Technology-based economic growth strategies
In an article published in the Forum section of the US National Academies journal Issues in Science & Technology, Dr Eoin O’Sullivan, Director of IfM's Centre for Science, Technology & Innovation Policy, writes that the pace of technological innovation and increasing competition means advanced economies no longer have comfortably long “windows of opportunity” to translate new knowledge from research into manufacturing.
Dr O'Sullivan's article commented on a previous major article by Gregory Tassey on technology-based economic growth strategies. Dr O'Sullivan's article is reproduced below:
Gregory Tassey makes a convincing argument that R&D investment in technology-based productivity growth is critical for long-term economic competitiveness. He points out, correctly, that the science and technology community often struggles to effectively make the case for the variety and scale of R&D investment required for the challenges of the global tech-based economy. In his article, Tassey makes an invaluable contribution to addressing this problem by identifying and characterizing key categories of technology-related economic assets prone to market failures. The article should, however, be taken as a “call to action” for the science and technology community. More work needs to be done to translate understanding of particular technology innovation processes and systems, economic spillovers, and risks beyond just “general anecdotes and descriptions” into a practical and holistic economic growth strategy—one with targeted policies and a coherent evidence base, which can address specific market failures.
One reason so many economists fail to appreciate the central role of technology in economic growth is that the sources of productivity improvement and market failure identified by Tassey occur within economic “black boxes.” An advanced theory of technology-based productivity growth, which can underpin more effective evidence gathering and policy development, will require opening up these boxes. Economists and policymakers will need to work with scientists, technologists, systems engineers, and operations management researchers, among others, to integrate more detailed understanding of the complex systems nature of technology-based products, advanced manufacturing systems, and global value chain networks.
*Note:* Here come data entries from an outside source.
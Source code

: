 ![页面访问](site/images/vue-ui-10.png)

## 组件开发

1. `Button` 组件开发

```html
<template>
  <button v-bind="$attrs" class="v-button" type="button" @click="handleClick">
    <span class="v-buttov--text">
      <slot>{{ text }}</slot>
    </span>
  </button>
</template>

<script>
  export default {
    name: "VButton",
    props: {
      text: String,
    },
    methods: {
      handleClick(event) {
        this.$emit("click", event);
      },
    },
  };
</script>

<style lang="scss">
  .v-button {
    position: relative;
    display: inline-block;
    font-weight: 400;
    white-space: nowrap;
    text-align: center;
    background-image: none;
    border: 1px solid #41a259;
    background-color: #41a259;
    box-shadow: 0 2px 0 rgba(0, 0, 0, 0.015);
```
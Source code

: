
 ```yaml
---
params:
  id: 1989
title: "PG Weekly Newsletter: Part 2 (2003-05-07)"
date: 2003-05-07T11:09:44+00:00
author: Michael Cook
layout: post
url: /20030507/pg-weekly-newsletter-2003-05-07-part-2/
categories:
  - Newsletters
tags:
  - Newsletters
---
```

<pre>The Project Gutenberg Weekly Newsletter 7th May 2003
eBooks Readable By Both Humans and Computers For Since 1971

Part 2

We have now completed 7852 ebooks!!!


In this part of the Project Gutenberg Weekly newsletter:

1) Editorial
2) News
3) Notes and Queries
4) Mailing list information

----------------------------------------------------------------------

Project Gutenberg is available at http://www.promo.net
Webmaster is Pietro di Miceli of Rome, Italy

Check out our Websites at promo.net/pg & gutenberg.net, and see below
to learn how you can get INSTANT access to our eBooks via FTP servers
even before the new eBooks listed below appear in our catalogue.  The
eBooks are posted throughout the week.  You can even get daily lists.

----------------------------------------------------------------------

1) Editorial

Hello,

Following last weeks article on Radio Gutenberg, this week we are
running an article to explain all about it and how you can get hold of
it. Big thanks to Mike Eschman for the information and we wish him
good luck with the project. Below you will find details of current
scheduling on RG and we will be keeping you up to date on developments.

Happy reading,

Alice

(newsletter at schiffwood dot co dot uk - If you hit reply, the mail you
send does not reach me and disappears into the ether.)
Tassey’s arguments are not only important; they are becoming increasingly urgent. As competing economies build comparative advantage, acquiring new capabilities to innovate high-tech products and develop ever more advanced manufacturing systems, countries such as the United States can no longer rely on the strength of their science and engineering research base to drive competitive productivity growth. The old twentieth-century model whereby technological innovation is driven by a small number of countries (those with elite research universities and major R&D-intensive corporations that dominate supply chains) is rapidly disappearing. The pace of technological innovation and increasing competition means advanced economies no longer have comfortably long “windows of opportunity” to translate new knowledge from research into manufacturing, or for supply chains and skills portfolios to reconfigure around high-value economic opportunities associated with emerging technology-based products.
In this new era, a high-quality research base driving innovation, together with monetary and fiscal policies stimulating demand, may just not be sufficient to compete in the global tech-based economy. The capability to rapidly translate novel emerging technology R&D into manufacturing, and the ability to coordinate the complex manufacturing systems into which these technologies diffuse, may become the critical factors for enabling national economic value capture. Tassey’s argument for a technology-based growth policy—focused on coordinated investment in technology platforms, innovation infrastructure, institutions, and human capital—is convincing, timely, and urgent.